Hanako Yamamoto fête ses 100 ans

Grand rassemblement ce samedi 11 mars à Nouméa. La famille Thelotte de Poindimié va célébrer le centenaire de la doyenne, Hanako « Anna » Yamamoto. Son histoire a débuté en 1923 dans la vallée de la Tchamba où vivaient alors plusieurs immigrés japonais…

Un « bonbon miel » à 21 heures tapantes. Anna Yamamoto « marche à l’heure », selon sa fille Louise. Le lever à 6 heures avec le café, les reportages télé, les mots mêlés deux fois par jour, la brève sieste l’après-midi, les « trois parties à 100 » de dominos, le petit tour au jardin, la soupe à 20 heures, tout est réglé comme du papier à musique.

« Elle n’a aucun problème de santé ! Jamais au docteur ! », nous dit Louise. Simplement prend-elle un cachet pour la tension et s’aide d’un fauteuil roulant. La mémoire est aussi naturellement un peu chancelante. Et puis elle marche au « Vick’ ». Avec cette chance que sa fille soit aux petits soins, lui procurant des massages « matin et soir ».

On marchait dans la Brousse deux jours je crois. On était obligés de dormir en forêt. »

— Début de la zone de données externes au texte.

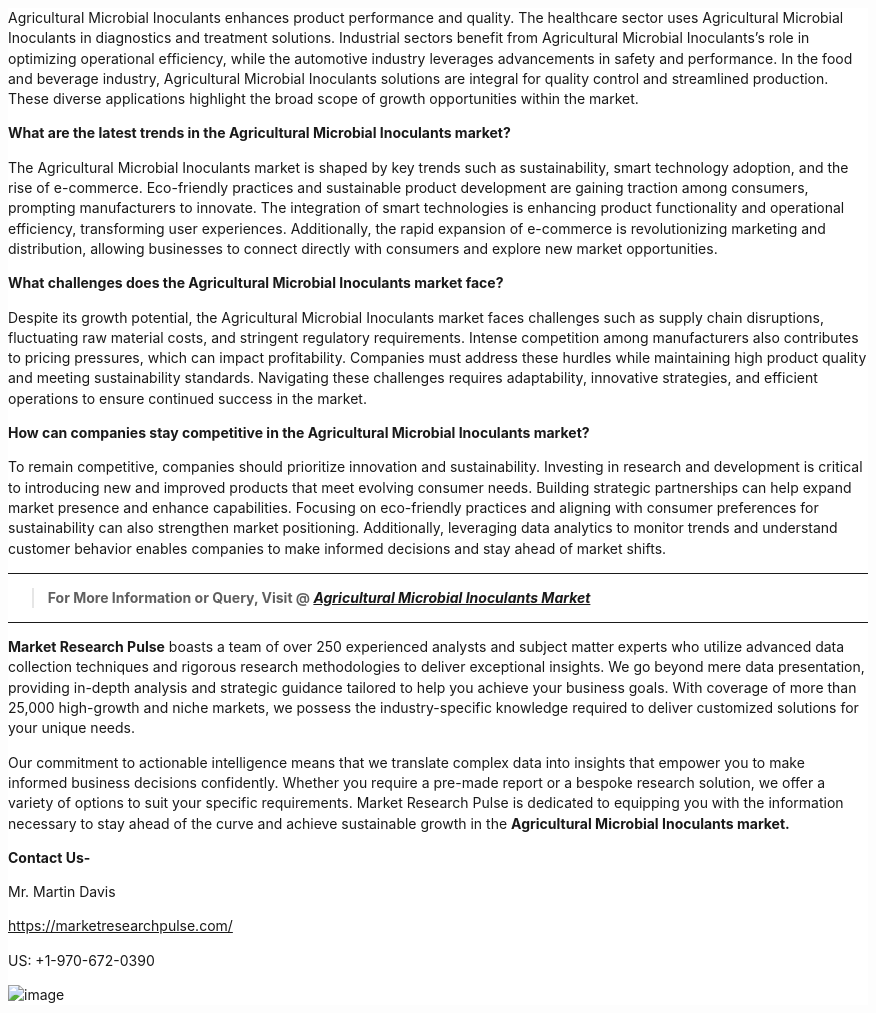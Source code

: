 Agricultural Microbial Inoculants enhances product performance and quality. The healthcare sector uses Agricultural Microbial Inoculants in diagnostics and treatment solutions. Industrial sectors benefit from Agricultural Microbial Inoculants&rsquo;s role in optimizing operational efficiency, while the automotive industry leverages advancements in safety and performance. In the food and beverage industry, Agricultural Microbial Inoculants solutions are integral for quality control and streamlined production. These diverse applications highlight the broad scope of growth opportunities within the market.</p><p><strong>What are the latest trends in the Agricultural Microbial Inoculants market?</strong></p><p>The Agricultural Microbial Inoculants market is shaped by key trends such as sustainability, smart technology adoption, and the rise of e-commerce. Eco-friendly practices and sustainable product development are gaining traction among consumers, prompting manufacturers to innovate. The integration of smart technologies is enhancing product functionality and operational efficiency, transforming user experiences. Additionally, the rapid expansion of e-commerce is revolutionizing marketing and distribution, allowing businesses to connect directly with consumers and explore new market opportunities.</p><p><strong>What challenges does the Agricultural Microbial Inoculants market face?</strong></p><p>Despite its growth potential, the Agricultural Microbial Inoculants market faces challenges such as supply chain disruptions, fluctuating raw material costs, and stringent regulatory requirements. Intense competition among manufacturers also contributes to pricing pressures, which can impact profitability. Companies must address these hurdles while maintaining high product quality and meeting sustainability standards. Navigating these challenges requires adaptability, innovative strategies, and efficient operations to ensure continued success in the market.</p><p><strong>How can companies stay competitive in the Agricultural Microbial Inoculants market?</strong></p><p>To remain competitive, companies should prioritize innovation and sustainability. Investing in research and development is critical to introducing new and improved products that meet evolving consumer needs. Building strategic partnerships can help expand market presence and enhance capabilities. Focusing on eco-friendly practices and aligning with consumer preferences for sustainability can also strengthen market positioning. Additionally, leveraging data analytics to monitor trends and understand customer behavior enables companies to make informed decisions and stay ahead of market shifts.</p><hr /><blockquote><p><strong>For More Information or Query, Visit @&nbsp;<em><a href="https://marketresearchpulse.com/report/83752/agricultural-microbial-inoculants-market?utm_source=Linkedin&utm_medium=0111">Agricultural Microbial Inoculants Market</a></em></strong></p></blockquote><hr /><p><strong>Market Research Pulse</strong> boasts a team of over 250 experienced analysts and subject matter experts who utilize advanced data collection techniques and rigorous research methodologies to deliver exceptional insights. We go beyond mere data presentation, providing in-depth analysis and strategic guidance tailored to help you achieve your business goals. With coverage of more than 25,000 high-growth and niche markets, we possess the industry-specific knowledge required to deliver customized solutions for your unique needs.</p><p>Our commitment to actionable intelligence means that we translate complex data into insights that empower you to make informed business decisions confidently. Whether you require a pre-made report or a bespoke research solution, we offer a variety of options to suit your specific requirements. Market Research Pulse is dedicated to equipping you with the information necessary to stay ahead of the curve and achieve sustainable growth in the <strong>Agricultural Microbial Inoculants market.</strong></p><p><strong>Contact Us-</strong></p><p>Mr. Martin Davis</p><p>https://marketresearchpulse.com/</p><p>US: +1-970-672-0390</p>
![image](https://github.com/user-attachments/assets/c4e9cb51-2924-4813-8aaf-78e7bd17b69e)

« Mémé Kako » a quitté Poindimié pour Nouméa en 2021. À l’aube de ses 100 ans, elle se « sent bien » là où elle est. Sa grande retenue est sublimée par un sourire qui monte jusqu’aux yeux. Le secret de la longévité de cette métisse japonaise-kanak, aux traits résolument nippons, est inconnu. Mais sa vie menée en Brousse « sans boîtes » et avec « beaucoup de labeur » a peut-être contribué à cette santé de fer.

DANS LES VALLÉES

Anna Yamamoto est née d’un père japonais, Katsutaro Yamamoto, natif de Fukushima, et de Augustine Kowi, mélanésienne de la vallée d’Amoa. Katsutaro était arrivé en 1914 visiblement après avoir pêché le troca aux Nouvelles-Hébrides. Venu travailler à la mine à Thio, il fut ensuite agriculteur à la Tchamba (métayer chez les Dubois, puis à la société des japonais). Anna parle le français et la langue de l’endroit, pas le japonais.

Le cadre est celui des vallées fertiles et luxuriantes des contreforts de la chaîne centrale, des rivières, des cascades et des grands estuaires. On y vit d’agriculture, de chasse et de pêche.

Enfant, elle a suivi son père à Ina. Il y tenait un magasin. Elle faisait de la couture et coupait les cheveux des gens du village à moins de dix ans. Auparavant, elle avait passé un an chez les sœurs à Koné. « On montait à pied avec mon père. On marchait dans la Brousse deux jours je crois. On était obligés de dormir en forêt. »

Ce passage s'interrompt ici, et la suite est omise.